(Records from a dataset)
★ ★ ★ ★ ★
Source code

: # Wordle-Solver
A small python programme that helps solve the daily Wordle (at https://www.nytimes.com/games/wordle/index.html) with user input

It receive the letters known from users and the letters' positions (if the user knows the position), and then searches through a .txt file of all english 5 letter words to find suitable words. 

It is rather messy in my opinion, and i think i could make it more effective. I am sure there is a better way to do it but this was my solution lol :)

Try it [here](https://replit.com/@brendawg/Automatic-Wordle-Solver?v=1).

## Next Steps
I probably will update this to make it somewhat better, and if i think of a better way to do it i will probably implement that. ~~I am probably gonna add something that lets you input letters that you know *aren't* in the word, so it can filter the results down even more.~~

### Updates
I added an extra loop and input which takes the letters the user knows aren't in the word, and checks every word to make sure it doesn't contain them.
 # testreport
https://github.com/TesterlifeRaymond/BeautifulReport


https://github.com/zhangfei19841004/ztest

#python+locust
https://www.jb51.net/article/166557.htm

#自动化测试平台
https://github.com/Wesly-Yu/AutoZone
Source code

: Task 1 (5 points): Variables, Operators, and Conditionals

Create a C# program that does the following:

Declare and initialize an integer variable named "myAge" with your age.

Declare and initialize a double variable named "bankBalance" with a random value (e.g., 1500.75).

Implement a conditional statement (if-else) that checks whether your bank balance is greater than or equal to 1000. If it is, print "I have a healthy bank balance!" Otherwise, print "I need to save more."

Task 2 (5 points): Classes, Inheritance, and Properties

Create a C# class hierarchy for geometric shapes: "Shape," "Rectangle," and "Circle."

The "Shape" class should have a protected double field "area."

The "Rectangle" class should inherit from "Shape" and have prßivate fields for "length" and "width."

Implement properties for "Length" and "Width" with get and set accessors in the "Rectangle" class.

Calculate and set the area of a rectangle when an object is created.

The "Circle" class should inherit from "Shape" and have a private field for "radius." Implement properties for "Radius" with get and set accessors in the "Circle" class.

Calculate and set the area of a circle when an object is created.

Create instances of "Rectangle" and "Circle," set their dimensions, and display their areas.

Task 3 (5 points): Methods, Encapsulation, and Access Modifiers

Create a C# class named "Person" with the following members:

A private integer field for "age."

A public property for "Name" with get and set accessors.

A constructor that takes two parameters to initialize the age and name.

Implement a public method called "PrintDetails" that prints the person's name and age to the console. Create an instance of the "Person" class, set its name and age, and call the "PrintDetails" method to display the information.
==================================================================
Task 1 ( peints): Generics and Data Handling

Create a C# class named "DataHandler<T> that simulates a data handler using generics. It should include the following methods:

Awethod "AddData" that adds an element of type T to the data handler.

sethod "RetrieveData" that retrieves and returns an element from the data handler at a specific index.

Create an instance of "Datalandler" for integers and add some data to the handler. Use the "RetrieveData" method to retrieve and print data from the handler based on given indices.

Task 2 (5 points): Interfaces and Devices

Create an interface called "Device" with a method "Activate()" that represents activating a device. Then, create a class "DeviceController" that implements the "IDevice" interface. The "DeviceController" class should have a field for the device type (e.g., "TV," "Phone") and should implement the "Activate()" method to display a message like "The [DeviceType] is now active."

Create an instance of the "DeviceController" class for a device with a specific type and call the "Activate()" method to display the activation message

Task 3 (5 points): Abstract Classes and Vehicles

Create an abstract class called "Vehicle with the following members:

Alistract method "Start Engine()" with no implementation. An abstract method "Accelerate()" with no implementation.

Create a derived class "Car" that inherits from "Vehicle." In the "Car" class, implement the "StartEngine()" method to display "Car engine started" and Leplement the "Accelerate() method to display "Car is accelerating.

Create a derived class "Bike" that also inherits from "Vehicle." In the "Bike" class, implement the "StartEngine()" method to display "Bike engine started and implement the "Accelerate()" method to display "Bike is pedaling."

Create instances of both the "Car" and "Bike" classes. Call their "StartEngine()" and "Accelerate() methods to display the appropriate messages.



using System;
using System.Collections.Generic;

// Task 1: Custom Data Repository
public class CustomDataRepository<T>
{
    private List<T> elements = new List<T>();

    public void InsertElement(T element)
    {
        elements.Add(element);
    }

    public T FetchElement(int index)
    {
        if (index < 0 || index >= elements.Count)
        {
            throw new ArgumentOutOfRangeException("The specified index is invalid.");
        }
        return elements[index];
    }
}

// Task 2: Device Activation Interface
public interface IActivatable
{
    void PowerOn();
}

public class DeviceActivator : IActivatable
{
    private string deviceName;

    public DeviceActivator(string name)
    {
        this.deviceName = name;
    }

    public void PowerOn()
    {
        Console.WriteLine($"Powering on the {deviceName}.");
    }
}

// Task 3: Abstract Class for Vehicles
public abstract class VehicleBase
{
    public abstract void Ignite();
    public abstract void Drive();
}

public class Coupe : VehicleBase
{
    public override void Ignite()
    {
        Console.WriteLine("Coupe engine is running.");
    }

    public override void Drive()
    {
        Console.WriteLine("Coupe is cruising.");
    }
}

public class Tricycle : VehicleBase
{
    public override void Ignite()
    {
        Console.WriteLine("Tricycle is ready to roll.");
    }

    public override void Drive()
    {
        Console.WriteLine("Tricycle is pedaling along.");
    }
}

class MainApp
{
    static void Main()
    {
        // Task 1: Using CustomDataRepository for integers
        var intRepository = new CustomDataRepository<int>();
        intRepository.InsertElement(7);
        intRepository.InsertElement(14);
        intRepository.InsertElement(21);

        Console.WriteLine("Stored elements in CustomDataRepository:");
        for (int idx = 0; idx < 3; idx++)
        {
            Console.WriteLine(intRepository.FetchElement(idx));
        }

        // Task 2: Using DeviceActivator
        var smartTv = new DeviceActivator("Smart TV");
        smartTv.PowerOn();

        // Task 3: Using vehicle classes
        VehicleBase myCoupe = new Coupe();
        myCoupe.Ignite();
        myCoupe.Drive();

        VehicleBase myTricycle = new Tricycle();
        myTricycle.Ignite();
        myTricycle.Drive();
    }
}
★ ★ ★ ★ ★
Exercise details:
Retype every record above exactly.

Task response:
Source code

: # Wordle-Solver
A small python programme that helps solve the daily Wordle (at https://www.nytimes.com/games/wordle/index.html) with user input

It receive the letters known from users and the letters' positions (if the user knows the position), and then searches through a .txt file of all english 5 letter words to find suitable words. 

It is rather messy in my opinion, and i think i could make it more effective. I am sure there is a better way to do it but this was my solution lol :)

Try it [here](https://replit.com/@brendawg/Automatic-Wordle-Solver?v=1).

## Next Steps
I probably will update this to make it somewhat better, and if i think of a better way to do it i will probably implement that. ~~I am probably gonna add something that lets you input letters that you know *aren't* in the word, so it can filter the results down even more.~~

### Updates
I added an extra loop and input which takes the letters the user knows aren't in the word, and checks every word to make sure it doesn't contain them.
 # testreport
https://github.com/TesterlifeRaymond/BeautifulReport


https://github.com/zhangfei19841004/ztest

#python+locust
https://www.jb51.net/article/166557.htm

#自动化测试平台
https://github.com/Wesly-Yu/AutoZone
Source code

: Task 1 (5 points): Variables, Operators, and Conditionals

Create a C# program that does the following:

Declare and initialize an integer variable named "myAge" with your age.

Declare and initialize a double variable named "bankBalance" with a random value (e.g., 1500.75).

Implement a conditional statement (if-else) that checks whether your bank balance is greater than or equal to 1000. If it is, print "I have a healthy bank balance!" Otherwise, print "I need to save more."

Task 2 (5 points): Classes, Inheritance, and Properties

Create a C# class hierarchy for geometric shapes: "Shape," "Rectangle," and "Circle."

The "Shape" class should have a protected double field "area."

The "Rectangle" class should inherit from "Shape" and have prßivate fields for "length" and "width."

Implement properties for "Length" and "Width" with get and set accessors in the "Rectangle" class.

Calculate and set the area of a rectangle when an object is created.

The "Circle" class should inherit from "Shape" and have a private field for "radius." Implement properties for "Radius" with get and set accessors in the "Circle" class.

Calculate and set the area of a circle when an object is created.

Create instances of "Rectangle" and "Circle," set their dimensions, and display their areas.

Task 3 (5 points): Methods, Encapsulation, and Access Modifiers

Create a C# class named "Person" with the following members:

A private integer field for "age."

A public property for "Name" with get and set accessors.

A constructor that takes two parameters to initialize the age and name.

Implement a public method called "PrintDetails" that prints the person's name and age to the console. Create an instance of the "Person" class, set its name and age, and call the "PrintDetails" method to display the information.
==================================================================
Task 1 ( peints): Generics and Data Handling

Create a C# class named "DataHandler<T> that simulates a data handler using generics. It should include the following methods:

Awethod "AddData" that adds an element of type T to the data handler.

sethod "RetrieveData" that retrieves and returns an element from the data handler at a specific index.

Create an instance of "Datalandler" for integers and add some data to the handler. Use the "RetrieveData" method to retrieve and print data from the handler based on given indices.

Task 2 (5 points): Interfaces and Devices

Create an interface called "Device" with a method "Activate()" that represents activating a device. Then, create a class "DeviceController" that implements the "IDevice" interface. The "DeviceController" class should have a field for the device type (e.g., "TV," "Phone") and should implement the "Activate()" method to display a message like "The [DeviceType] is now active."

Create an instance of the "DeviceController" class for a device with a specific type and call the "Activate()" method to display the activation message

Task 3 (5 points): Abstract Classes and Vehicles

Create an abstract class called "Vehicle with the following members:

Alistract method "Start Engine()" with no implementation. An abstract method "Accelerate()" with no implementation.

Create a derived class "Car" that inherits from "Vehicle." In the "Car" class, implement the "StartEngine()" method to display "Car engine started" and Leplement the "Accelerate() method to display "Car is accelerating.

Create a derived class "Bike" that also inherits from "Vehicle." In the "Bike" class, implement the "StartEngine()" method to display "Bike engine started and implement the "Accelerate()" method to display "Bike is pedaling."

Create instances of both the "Car" and "Bike" classes. Call their "StartEngine()" and "Accelerate() methods to display the appropriate messages.



using System;
using System.Collections.Generic;

// Task 1: Custom Data Repository
public class CustomDataRepository<T>
{
    private List<T> elements = new List<T>();

    public void InsertElement(T element)
    {
        elements.Add(element);
    }

    public T FetchElement(int index)
    {
        if (index < 0 || index >= elements.Count)
        {
            throw new ArgumentOutOfRangeException("The specified index is invalid.");
        }
        return elements[index];
    }
}

// Task 2: Device Activation Interface
public interface IActivatable
{
    void PowerOn();
}

public class DeviceActivator : IActivatable
{
    private string deviceName;

    public DeviceActivator(string name)
    {
        this.deviceName = name;
    }

    public void PowerOn()
    {
        Console.WriteLine($"Powering on the {deviceName}.");
    }
}

// Task 3: Abstract Class for Vehicles
public abstract class VehicleBase
{
    public abstract void Ignite();
    public abstract void Drive();
}

public class Coupe : VehicleBase
{
    public override void Ignite()
    {
        Console.WriteLine("Coupe engine is running.");
    }

    public override void Drive()
    {
        Console.WriteLine("Coupe is cruising.");
    }
}

public class Tricycle : VehicleBase
{
    public override void Ignite()
    {
        Console.WriteLine("Tricycle is ready to roll.");
    }

    public override void Drive()
    {
        Console.WriteLine("Tricycle is pedaling along.");
    }
}

class MainApp
{
    static void Main()
    {
        // Task 1: Using CustomDataRepository for integers
        var intRepository = new CustomDataRepository<int>();
        intRepository.InsertElement(7);
        intRepository.InsertElement(14);
        intRepository.InsertElement(21);

        Console.WriteLine("Stored elements in CustomDataRepository:");
        for (int idx = 0; idx < 3; idx++)
        {
            Console.WriteLine(intRepository.FetchElement(idx));
        }

        // Task 2: Using DeviceActivator
        var smartTv = new DeviceActivator("Smart TV");
        smartTv.PowerOn();

        // Task 3: Using vehicle classes
        VehicleBase myCoupe = new Coupe();
        myCoupe.Ignite();
        myCoupe.Drive();

        VehicleBase myTricycle = new Tricycle();
        myTricycle.Ignite();
        myTricycle.Drive();
    }
}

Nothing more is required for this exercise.